Let’s use the same basic setup as in test python code, then use our knowledge from create python packages to convert our code to a package. And finally we will install the package on our Databricks cluster.
⟶
Following the previously mentioned posts, we’d have a setup that looks like this:
Insert the following snippet at the top of your Makefile
:
.EXPORT_ALL_VARIABLES:
WHEELNAME=demo-0.0.dev0-py3-none-any.whl
CLUSTERID=0123-456789-moose123 # update this line to match your cluster id
And append this snippet at the end of your Makefile
:
install-package-databricks:
@echo Installing 'dist/${WHEELNAME}' on databricks...
databricks fs cp dist/${WHEELNAME} dbfs:/libraries/${WHEELNAME} --overwrite
databricks libraries install --whl dbfs:/libraries/${WHEELNAME} --cluster-id ${CLUSTERID}
Run the make build
command in your terminal. Confirm that the file dist/demo-0.0.dev0-py3-none-any.whl
has been created:
➜ make build
...
➜ ls dist
demo-0.0.dev0-py3-none-any.whl
Finally, run the new make install-package-databricks
command in your terminal.
Note if you see the error: databricks command not found, it means that you haven’t installed the databricks cli yet.
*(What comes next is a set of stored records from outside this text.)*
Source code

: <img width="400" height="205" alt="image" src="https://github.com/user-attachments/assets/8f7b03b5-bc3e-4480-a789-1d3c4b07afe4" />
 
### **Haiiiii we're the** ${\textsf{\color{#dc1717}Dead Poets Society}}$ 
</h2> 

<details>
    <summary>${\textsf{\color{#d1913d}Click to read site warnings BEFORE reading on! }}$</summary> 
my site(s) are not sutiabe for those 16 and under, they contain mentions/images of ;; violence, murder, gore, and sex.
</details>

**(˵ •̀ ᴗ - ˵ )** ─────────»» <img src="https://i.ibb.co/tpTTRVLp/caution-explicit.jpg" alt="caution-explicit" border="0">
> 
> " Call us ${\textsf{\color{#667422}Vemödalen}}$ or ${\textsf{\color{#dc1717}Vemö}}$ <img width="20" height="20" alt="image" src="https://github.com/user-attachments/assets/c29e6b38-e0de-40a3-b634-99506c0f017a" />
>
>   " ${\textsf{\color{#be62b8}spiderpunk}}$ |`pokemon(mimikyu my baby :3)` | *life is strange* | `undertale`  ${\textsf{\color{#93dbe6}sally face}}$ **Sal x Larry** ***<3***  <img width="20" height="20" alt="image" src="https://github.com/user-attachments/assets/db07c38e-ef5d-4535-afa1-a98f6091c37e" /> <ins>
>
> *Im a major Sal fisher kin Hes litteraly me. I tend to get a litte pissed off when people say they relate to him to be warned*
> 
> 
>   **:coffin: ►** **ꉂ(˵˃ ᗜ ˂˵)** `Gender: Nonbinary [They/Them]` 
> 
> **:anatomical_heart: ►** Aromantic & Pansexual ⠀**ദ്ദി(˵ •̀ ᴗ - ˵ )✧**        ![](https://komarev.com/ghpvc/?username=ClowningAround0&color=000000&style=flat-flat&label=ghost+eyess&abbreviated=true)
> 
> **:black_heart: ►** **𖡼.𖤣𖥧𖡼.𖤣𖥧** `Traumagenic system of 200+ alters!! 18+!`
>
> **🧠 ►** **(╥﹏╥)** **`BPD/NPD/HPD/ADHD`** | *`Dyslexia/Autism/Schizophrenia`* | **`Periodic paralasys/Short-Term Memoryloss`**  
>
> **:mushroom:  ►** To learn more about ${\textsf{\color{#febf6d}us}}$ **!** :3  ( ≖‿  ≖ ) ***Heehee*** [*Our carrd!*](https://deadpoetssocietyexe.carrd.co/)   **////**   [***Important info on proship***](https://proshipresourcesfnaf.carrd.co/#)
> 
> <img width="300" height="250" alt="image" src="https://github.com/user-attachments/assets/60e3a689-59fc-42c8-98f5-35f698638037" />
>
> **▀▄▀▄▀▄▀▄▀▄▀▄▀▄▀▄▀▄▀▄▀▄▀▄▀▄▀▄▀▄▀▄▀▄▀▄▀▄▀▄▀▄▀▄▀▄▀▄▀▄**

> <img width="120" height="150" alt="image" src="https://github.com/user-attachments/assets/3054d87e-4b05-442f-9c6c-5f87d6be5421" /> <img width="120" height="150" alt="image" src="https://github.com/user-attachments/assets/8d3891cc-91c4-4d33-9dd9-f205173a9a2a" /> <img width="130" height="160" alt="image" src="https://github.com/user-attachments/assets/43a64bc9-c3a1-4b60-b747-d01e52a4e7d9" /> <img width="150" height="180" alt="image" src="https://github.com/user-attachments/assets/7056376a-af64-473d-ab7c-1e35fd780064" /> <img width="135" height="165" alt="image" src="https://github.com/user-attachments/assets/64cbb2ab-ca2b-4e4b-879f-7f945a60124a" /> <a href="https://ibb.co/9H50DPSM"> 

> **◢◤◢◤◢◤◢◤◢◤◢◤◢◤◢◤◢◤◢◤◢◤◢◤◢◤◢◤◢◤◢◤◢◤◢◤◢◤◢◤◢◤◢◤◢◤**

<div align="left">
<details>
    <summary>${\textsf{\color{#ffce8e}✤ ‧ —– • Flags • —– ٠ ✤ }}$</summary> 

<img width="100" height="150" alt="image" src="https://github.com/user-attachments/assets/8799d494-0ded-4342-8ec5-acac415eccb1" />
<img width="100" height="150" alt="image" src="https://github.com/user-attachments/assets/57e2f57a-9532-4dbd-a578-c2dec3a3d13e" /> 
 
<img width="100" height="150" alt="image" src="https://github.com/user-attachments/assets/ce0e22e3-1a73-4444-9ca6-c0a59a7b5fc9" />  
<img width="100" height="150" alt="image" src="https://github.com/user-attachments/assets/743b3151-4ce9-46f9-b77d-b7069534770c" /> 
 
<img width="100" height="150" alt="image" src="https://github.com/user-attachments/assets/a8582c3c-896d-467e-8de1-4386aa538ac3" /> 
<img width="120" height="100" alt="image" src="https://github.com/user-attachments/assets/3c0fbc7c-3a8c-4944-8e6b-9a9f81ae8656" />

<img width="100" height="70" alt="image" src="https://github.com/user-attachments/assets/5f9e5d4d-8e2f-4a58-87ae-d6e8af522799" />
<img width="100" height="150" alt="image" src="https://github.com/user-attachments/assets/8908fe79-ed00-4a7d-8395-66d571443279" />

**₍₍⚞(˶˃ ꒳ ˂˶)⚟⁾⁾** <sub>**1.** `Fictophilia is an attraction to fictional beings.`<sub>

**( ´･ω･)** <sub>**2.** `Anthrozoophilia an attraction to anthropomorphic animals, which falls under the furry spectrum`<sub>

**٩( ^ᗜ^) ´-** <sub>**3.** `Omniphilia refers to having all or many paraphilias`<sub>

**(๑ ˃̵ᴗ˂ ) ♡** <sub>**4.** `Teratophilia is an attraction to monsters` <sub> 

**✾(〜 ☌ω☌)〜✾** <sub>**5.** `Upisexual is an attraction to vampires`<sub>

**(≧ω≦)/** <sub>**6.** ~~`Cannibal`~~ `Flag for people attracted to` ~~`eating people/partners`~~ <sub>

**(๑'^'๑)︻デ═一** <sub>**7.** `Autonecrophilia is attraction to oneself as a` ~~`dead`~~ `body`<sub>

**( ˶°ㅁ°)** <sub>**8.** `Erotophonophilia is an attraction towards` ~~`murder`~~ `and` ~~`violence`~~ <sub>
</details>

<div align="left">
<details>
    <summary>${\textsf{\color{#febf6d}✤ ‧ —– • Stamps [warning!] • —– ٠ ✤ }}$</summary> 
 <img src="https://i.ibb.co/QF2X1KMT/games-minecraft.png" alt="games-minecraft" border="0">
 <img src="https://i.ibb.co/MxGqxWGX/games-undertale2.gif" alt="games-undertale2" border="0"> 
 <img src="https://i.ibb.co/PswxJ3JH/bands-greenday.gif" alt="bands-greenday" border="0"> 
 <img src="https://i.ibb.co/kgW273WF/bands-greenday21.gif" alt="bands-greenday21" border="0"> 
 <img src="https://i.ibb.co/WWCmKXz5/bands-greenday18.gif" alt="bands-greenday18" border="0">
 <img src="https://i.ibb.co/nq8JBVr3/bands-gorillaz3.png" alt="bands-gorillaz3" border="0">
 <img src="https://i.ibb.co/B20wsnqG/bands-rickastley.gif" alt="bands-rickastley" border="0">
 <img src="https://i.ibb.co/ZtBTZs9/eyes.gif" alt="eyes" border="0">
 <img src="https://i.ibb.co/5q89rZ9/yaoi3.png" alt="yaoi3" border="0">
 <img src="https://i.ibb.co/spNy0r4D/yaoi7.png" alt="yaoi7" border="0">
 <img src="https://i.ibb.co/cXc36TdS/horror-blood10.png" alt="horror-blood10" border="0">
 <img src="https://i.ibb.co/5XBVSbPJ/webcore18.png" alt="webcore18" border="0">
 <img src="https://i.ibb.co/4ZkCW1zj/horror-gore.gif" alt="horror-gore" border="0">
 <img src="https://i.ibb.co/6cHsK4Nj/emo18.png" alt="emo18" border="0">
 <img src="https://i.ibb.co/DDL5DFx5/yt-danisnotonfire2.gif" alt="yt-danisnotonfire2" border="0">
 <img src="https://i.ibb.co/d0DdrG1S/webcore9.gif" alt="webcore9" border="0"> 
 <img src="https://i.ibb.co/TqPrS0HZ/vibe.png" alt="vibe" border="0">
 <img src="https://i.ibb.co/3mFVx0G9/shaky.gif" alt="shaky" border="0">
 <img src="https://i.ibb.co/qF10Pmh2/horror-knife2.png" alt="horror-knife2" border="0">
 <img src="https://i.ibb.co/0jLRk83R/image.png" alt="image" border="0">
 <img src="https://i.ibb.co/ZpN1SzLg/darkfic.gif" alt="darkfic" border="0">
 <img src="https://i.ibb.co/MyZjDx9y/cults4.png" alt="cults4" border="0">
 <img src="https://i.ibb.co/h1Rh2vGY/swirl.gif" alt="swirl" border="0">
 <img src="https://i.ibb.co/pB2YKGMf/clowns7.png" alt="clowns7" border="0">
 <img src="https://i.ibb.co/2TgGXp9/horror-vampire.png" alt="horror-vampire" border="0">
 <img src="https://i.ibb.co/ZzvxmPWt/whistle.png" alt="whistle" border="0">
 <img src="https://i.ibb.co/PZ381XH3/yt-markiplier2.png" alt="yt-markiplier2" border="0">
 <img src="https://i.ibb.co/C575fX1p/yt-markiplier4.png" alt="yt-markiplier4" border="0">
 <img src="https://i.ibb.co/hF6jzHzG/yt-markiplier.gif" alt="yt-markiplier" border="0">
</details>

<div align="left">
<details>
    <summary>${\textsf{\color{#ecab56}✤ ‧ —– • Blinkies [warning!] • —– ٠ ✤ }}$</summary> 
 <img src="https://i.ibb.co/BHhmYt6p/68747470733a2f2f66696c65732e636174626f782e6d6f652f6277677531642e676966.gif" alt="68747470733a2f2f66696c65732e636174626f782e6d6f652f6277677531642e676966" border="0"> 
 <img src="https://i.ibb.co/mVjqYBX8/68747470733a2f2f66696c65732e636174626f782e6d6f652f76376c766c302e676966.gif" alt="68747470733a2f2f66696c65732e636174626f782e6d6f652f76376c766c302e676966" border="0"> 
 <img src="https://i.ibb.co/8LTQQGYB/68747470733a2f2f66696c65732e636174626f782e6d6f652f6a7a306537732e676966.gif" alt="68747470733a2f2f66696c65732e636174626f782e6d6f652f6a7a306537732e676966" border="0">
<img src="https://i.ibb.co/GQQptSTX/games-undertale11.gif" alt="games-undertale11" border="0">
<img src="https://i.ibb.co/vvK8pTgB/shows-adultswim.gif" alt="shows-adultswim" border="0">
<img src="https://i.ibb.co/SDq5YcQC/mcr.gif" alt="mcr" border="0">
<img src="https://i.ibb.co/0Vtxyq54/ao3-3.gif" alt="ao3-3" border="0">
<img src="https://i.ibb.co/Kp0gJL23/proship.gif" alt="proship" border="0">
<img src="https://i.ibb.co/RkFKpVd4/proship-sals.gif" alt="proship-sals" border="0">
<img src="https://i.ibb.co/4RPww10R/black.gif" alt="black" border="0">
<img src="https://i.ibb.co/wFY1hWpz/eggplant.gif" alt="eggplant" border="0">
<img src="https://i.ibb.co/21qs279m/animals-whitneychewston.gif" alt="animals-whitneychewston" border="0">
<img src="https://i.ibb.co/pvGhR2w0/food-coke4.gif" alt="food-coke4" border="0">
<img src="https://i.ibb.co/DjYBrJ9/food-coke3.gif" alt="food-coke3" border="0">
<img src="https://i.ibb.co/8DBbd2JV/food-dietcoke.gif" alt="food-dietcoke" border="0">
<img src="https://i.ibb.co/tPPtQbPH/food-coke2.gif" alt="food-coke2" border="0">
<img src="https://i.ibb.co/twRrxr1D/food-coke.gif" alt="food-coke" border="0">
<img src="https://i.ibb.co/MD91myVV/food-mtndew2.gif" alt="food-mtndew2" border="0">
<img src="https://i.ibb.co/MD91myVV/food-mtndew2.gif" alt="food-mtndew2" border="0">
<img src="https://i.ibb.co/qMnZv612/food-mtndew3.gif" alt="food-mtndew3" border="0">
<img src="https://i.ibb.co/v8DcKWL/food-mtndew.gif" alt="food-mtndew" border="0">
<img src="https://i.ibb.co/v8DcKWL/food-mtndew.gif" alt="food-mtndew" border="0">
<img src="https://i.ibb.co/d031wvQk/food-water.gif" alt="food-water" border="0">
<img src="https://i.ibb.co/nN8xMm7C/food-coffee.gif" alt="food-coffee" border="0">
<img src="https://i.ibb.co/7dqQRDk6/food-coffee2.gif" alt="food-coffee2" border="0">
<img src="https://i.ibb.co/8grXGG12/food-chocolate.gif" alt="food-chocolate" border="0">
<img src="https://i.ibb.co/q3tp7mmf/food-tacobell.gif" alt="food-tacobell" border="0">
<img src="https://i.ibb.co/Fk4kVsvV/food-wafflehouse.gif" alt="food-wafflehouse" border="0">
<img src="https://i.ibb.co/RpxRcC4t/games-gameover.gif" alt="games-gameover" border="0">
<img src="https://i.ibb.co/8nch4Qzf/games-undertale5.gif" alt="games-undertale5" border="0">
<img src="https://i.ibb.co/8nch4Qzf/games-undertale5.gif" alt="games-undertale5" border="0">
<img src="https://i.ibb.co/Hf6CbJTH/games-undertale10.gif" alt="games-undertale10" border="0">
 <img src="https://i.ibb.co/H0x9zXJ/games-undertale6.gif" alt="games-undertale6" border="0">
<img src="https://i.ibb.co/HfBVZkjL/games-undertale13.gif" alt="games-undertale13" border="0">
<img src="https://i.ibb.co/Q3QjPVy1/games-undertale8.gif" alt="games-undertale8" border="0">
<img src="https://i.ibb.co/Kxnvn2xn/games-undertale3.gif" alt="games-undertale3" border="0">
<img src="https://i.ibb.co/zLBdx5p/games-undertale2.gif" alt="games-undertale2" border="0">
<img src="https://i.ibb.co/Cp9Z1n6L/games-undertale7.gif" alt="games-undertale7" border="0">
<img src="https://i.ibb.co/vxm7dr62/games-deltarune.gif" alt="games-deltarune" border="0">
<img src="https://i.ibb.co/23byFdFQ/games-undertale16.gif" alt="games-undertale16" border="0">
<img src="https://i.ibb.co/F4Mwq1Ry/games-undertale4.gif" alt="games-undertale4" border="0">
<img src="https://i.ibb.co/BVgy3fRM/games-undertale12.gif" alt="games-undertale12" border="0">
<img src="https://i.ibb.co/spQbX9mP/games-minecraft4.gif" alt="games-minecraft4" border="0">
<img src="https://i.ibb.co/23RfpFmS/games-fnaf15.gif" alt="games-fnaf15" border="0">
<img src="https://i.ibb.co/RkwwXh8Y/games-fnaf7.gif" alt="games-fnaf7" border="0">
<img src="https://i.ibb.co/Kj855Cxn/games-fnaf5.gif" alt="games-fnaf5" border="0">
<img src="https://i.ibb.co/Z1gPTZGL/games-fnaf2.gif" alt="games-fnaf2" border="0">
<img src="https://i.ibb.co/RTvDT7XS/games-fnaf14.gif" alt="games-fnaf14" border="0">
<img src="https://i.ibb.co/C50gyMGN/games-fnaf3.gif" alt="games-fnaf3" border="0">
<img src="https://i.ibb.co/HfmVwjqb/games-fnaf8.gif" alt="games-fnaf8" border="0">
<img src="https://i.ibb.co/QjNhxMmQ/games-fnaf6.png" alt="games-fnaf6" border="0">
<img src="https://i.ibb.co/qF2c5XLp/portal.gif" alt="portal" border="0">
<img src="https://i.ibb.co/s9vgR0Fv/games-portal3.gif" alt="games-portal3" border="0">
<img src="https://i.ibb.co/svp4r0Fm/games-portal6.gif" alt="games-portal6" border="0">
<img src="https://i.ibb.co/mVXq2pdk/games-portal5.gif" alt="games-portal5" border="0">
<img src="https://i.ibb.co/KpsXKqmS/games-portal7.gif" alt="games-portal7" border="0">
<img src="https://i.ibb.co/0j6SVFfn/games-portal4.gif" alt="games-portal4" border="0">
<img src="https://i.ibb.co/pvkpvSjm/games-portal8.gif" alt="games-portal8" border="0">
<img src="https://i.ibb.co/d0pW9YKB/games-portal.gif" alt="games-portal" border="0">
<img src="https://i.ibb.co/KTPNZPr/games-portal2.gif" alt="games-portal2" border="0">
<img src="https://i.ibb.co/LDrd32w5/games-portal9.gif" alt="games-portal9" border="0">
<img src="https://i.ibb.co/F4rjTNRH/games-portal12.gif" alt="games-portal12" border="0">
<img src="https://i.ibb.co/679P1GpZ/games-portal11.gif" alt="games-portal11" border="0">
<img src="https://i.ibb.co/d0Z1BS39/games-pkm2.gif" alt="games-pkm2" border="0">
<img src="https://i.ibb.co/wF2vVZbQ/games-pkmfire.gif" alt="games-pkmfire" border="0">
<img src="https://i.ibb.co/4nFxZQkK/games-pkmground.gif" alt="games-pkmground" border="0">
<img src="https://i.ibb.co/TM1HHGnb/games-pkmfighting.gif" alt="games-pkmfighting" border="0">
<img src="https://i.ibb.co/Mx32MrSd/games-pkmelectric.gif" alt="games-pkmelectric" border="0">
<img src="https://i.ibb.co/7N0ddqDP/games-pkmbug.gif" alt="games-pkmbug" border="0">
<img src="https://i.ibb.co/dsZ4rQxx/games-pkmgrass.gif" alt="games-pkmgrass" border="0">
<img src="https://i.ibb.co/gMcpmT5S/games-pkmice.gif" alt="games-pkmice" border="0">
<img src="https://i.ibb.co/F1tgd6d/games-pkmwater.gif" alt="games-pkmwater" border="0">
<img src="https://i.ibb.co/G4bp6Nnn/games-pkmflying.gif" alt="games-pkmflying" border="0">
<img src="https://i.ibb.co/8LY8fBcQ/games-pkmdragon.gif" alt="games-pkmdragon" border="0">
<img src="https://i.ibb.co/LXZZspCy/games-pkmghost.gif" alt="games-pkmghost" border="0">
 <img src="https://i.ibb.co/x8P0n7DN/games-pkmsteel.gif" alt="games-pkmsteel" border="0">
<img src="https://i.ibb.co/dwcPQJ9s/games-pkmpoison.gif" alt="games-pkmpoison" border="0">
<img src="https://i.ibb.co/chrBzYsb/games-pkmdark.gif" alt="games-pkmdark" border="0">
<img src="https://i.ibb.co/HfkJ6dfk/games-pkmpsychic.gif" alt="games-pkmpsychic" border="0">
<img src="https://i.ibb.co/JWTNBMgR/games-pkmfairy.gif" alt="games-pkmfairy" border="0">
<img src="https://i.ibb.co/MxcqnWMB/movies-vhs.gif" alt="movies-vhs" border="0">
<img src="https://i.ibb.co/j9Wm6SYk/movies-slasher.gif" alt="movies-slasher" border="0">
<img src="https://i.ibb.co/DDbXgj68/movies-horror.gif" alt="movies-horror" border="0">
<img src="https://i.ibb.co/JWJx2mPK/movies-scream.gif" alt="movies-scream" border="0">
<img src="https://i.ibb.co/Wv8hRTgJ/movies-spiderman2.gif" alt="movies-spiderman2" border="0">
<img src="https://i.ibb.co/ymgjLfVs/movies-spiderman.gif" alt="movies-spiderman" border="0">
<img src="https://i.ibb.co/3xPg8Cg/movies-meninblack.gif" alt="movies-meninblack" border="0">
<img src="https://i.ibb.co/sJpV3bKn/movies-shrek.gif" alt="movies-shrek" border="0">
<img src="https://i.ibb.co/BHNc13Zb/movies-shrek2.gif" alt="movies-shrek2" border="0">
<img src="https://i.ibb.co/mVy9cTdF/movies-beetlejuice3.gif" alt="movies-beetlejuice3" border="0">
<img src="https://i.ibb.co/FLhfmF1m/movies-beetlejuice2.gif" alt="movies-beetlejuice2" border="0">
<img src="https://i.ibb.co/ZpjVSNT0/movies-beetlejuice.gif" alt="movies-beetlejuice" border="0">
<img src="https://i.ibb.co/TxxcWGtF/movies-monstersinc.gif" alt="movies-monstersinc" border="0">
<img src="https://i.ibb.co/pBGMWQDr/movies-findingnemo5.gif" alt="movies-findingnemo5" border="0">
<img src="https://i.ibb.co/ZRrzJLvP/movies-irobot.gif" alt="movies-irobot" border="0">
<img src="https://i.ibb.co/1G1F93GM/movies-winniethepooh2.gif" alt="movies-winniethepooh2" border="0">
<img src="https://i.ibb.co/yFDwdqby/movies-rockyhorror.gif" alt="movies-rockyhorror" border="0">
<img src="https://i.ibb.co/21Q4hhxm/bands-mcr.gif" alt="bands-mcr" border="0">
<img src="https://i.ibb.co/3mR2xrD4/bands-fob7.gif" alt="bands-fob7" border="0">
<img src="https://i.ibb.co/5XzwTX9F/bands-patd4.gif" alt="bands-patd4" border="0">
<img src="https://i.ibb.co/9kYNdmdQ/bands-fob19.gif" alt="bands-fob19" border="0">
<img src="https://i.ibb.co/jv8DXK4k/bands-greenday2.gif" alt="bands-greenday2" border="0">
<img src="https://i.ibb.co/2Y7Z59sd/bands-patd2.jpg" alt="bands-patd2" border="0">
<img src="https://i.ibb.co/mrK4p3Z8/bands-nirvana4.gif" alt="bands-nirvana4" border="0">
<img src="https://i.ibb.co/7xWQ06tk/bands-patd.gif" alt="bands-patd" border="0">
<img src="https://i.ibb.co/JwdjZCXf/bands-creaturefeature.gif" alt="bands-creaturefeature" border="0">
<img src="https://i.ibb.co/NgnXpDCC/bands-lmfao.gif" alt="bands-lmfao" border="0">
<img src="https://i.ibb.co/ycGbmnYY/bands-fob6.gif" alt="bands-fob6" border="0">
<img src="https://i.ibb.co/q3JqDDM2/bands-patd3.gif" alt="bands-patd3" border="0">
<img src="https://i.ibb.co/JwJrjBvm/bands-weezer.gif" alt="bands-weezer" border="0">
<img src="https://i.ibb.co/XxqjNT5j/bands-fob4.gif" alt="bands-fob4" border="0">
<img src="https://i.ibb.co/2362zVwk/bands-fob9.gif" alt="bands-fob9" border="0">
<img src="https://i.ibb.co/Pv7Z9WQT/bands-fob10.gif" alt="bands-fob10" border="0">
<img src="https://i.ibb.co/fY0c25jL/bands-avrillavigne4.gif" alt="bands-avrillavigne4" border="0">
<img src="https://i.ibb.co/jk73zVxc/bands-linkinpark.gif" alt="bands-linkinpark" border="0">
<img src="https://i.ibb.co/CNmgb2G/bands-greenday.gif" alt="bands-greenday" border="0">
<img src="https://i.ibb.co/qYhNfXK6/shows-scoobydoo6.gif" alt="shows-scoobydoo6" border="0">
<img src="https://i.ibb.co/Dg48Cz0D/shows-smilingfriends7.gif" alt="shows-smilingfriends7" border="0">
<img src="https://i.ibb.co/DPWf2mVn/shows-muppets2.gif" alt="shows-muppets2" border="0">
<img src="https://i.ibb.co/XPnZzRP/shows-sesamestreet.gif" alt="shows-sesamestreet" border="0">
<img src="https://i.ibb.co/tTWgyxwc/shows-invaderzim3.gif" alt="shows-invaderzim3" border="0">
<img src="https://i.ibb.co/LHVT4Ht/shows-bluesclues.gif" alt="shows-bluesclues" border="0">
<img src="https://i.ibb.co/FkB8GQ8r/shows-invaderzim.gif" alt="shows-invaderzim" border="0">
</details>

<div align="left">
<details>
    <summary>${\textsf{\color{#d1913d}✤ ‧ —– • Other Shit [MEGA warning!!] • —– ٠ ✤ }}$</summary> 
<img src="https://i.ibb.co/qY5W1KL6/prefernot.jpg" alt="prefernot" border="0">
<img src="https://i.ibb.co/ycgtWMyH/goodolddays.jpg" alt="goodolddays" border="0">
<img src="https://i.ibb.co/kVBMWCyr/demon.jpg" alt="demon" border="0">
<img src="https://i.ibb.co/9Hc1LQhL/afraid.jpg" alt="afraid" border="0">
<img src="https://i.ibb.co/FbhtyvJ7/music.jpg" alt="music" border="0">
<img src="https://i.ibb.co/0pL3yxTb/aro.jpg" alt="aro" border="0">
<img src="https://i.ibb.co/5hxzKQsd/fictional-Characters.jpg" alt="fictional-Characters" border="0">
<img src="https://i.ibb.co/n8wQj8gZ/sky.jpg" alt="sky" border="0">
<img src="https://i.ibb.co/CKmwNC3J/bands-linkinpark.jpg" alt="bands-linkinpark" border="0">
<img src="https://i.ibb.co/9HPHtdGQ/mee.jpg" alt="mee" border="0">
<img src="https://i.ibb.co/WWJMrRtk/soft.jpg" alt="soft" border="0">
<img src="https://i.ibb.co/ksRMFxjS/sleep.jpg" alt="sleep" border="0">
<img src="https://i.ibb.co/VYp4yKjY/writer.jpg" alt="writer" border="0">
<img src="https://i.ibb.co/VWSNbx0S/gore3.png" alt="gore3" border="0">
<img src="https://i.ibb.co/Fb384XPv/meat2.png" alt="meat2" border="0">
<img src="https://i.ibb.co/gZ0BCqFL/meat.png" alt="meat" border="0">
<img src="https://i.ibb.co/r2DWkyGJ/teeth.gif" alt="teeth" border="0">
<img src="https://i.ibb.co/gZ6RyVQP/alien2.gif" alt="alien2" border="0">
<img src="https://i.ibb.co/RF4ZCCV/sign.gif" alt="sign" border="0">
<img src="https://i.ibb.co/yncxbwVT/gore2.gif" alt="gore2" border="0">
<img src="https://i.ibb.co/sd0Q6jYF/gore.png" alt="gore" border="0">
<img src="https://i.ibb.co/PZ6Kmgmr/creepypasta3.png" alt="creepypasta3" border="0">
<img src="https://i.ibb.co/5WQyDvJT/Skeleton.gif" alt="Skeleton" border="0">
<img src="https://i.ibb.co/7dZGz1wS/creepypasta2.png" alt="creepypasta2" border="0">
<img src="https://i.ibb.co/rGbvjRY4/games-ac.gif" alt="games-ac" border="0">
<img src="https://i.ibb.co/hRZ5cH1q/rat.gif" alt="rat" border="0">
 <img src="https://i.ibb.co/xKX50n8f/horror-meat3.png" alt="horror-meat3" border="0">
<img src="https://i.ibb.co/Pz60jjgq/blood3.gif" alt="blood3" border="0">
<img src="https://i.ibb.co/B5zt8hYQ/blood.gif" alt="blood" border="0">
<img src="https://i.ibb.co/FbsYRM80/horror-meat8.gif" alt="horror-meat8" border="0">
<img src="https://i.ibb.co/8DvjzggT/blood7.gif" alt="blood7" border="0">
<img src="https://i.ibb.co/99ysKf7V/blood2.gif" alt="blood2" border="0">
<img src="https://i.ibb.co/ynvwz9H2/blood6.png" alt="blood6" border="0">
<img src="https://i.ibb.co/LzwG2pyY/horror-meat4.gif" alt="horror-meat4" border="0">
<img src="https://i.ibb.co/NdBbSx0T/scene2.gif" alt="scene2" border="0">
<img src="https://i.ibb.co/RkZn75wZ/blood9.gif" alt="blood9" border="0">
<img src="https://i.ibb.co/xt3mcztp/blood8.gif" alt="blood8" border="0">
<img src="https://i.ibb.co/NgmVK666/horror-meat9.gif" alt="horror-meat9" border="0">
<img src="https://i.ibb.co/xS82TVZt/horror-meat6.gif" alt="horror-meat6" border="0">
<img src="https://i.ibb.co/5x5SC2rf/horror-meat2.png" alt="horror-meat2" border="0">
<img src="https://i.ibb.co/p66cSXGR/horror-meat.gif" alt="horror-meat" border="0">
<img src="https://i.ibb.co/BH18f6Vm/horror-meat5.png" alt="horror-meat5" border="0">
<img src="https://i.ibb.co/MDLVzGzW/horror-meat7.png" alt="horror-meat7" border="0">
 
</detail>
Open a new terminal, and make sure that you’re NOT inside a virtual environment. Run
pip3 install databricks-cli
, to install the cli tool globally.
Note if you see the error: Error: InvalidConfigurationError: You haven’t configured the CLI yet!, it means that you need to run
databricks configure --token
command. In your Databricks workspace, under User Settings, generate a new Access Token. Paste the token into your terminal after running the previous command.
Browse to your cluster libraries page, you should see that the package is being installed:
Follow section 5. build the artifact and 6. copy package to dbfs of my previous post to create a build and release pipeline in Azure DevOps, in order to automate the manual steps that we’ve just taken.
After installing, make sure that your package works. For me it does 👌